2.今回の変化:物流問題を荷主側から見直している
今回の大綱で大きいのは、物流問題を運送会社側の供給力だけでなく、荷主側の発注条件や納品条件の問題として扱っている点です。
5つの観点の2つ目として、
「物流全体の最適化に向けた商慣行の見直しや荷主・消費者の行動変容、産業構造の転換」
が掲げられています。
これまで物流は「運ぶ人の問題」として処理されてきました。しかし今回の大綱は、それを「決める側の問題」に引き戻しています。発注のやり方、納品条件の決め方、リードタイムの設定。こうした荷主側の判断が物流現場に大きく影響していることを、今回の大綱は正面から扱っています。

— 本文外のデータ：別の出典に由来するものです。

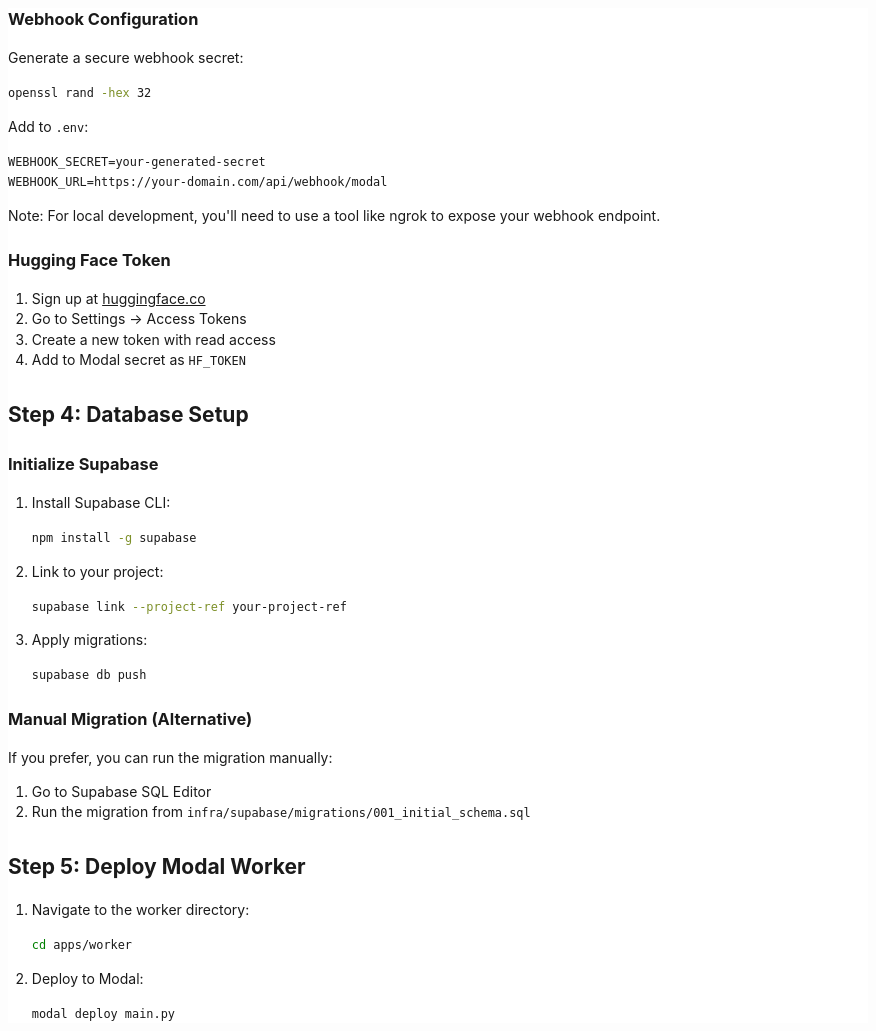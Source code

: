 ### Webhook Configuration

Generate a secure webhook secret:
```bash
openssl rand -hex 32
```

Add to `.env`:
```env
WEBHOOK_SECRET=your-generated-secret
WEBHOOK_URL=https://your-domain.com/api/webhook/modal
```

Note: For local development, you'll need to use a tool like ngrok to expose your webhook endpoint.

### Hugging Face Token

1. Sign up at [huggingface.co](https://huggingface.co)
2. Go to Settings → Access Tokens
3. Create a new token with read access
4. Add to Modal secret as `HF_TOKEN`

## Step 4: Database Setup

### Initialize Supabase

1. Install Supabase CLI:
   ```bash
   npm install -g supabase
   ```

2. Link to your project:
   ```bash
   supabase link --project-ref your-project-ref
   ```

3. Apply migrations:
   ```bash
   supabase db push
   ```

### Manual Migration (Alternative)

If you prefer, you can run the migration manually:

1. Go to Supabase SQL Editor
2. Run the migration from `infra/supabase/migrations/001_initial_schema.sql`

## Step 5: Deploy Modal Worker

1. Navigate to the worker directory:
   ```bash
   cd apps/worker
   ```

2. Deploy to Modal:
   ```bash
   modal deploy main.py
   ```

これは単なるスローガンではありません。荷主側の発注条件や商慣行を、政策上の対象として明確に扱い始めたということです。
3.三つの法律が「取引問題」として物流を捉え直している
この大綱の背景には、2024年以降に進んだ物流効率化法、取適法(旧下請法)、貨物自動車運送事業法などの制度改正があります。これらに共通しているのは、物流の問題を運送会社側だけでなく、荷主企業側の発注、契約、取引条件の問題としても扱っている点です。
これまで物流法制の主な対象は運送事業者でした。これらの制度改正により、荷主企業の発注条件、価格協議、納品条件、現場運用も確認対象になりつつあります。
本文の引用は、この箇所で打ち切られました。